EXERCISE GOAL —
Please copy out the entries below exactly, beginning with the line that contains "There is a reference" and ending with the line that contains "## Quick Start", and include nothing outside that span.

::::

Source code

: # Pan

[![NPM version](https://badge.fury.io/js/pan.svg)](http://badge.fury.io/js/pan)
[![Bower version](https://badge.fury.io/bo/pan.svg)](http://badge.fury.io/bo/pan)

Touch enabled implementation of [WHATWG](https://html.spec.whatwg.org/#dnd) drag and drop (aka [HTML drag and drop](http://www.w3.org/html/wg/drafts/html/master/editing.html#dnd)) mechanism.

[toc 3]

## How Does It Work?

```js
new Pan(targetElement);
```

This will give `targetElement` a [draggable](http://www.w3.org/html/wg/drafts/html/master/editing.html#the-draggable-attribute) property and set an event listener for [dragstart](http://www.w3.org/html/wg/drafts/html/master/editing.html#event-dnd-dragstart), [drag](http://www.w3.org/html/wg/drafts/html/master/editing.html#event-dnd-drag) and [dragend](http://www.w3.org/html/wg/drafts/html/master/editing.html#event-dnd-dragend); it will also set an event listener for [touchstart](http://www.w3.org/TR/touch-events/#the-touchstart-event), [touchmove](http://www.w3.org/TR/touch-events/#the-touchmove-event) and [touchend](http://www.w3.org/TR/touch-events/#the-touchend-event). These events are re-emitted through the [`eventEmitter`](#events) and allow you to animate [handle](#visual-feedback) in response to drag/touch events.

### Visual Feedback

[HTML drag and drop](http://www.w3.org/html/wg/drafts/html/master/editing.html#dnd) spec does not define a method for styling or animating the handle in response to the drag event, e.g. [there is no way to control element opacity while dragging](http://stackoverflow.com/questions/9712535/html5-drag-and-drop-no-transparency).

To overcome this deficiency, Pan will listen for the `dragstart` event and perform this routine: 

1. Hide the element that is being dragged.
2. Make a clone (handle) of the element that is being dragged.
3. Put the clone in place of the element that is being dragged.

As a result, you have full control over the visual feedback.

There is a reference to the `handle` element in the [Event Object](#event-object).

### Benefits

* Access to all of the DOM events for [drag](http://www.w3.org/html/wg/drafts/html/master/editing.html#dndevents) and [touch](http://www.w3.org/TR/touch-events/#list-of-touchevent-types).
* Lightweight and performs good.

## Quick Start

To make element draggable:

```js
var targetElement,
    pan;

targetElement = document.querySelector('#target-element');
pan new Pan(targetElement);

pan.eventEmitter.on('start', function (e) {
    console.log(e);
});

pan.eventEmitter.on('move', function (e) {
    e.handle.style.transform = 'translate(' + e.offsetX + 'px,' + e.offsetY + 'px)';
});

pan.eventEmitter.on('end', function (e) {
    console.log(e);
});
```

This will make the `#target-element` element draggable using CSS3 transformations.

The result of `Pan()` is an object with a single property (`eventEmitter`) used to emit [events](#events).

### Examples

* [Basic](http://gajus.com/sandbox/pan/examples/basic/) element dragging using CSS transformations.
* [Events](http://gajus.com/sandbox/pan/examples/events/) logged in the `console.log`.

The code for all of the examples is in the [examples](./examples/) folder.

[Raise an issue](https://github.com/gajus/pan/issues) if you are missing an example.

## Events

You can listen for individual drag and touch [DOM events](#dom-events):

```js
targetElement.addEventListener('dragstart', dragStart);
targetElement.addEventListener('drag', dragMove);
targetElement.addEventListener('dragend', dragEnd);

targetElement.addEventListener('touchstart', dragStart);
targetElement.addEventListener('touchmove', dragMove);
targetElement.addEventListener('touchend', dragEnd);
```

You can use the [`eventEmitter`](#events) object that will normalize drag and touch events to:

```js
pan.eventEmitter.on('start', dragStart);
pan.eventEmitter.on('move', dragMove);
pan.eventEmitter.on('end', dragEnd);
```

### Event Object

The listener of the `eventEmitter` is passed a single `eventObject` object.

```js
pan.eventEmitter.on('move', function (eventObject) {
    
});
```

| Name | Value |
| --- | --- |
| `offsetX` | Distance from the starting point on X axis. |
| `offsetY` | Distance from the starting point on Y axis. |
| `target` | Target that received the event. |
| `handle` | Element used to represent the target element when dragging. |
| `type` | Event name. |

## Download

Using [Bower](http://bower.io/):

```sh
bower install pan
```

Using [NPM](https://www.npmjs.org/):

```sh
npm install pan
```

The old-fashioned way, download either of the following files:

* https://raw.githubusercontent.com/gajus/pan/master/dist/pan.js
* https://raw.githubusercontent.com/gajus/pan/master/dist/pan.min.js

::::

ANSWER SECTION —
There is a reference to the `handle` element in the [Event Object](#event-object).

### Benefits

* Access to all of the DOM events for [drag](http://www.w3.org/html/wg/drafts/html/master/editing.html#dndevents) and [touch](http://www.w3.org/TR/touch-events/#list-of-touchevent-types).
* Lightweight and performs good.

## Quick Start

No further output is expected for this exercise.